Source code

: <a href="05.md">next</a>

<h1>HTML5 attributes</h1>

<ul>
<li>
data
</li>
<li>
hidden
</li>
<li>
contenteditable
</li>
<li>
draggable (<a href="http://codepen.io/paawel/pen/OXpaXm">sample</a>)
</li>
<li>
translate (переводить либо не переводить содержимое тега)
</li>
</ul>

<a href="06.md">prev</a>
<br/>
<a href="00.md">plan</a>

= = =

- **Problem details**
Retype all of the material above with every character intact.

- **Answer space**
Source code

: <a href="05.md">next</a>

<h1>HTML5 attributes</h1>

<ul>
<li>
data
</li>
<li>
hidden
</li>
<li>
contenteditable
</li>
<li>
draggable (<a href="http://codepen.io/paawel/pen/OXpaXm">sample</a>)
</li>
<li>
translate (переводить либо не переводить содержимое тега)
</li>
</ul>

<a href="06.md">prev</a>
<br/>
<a href="00.md">plan</a>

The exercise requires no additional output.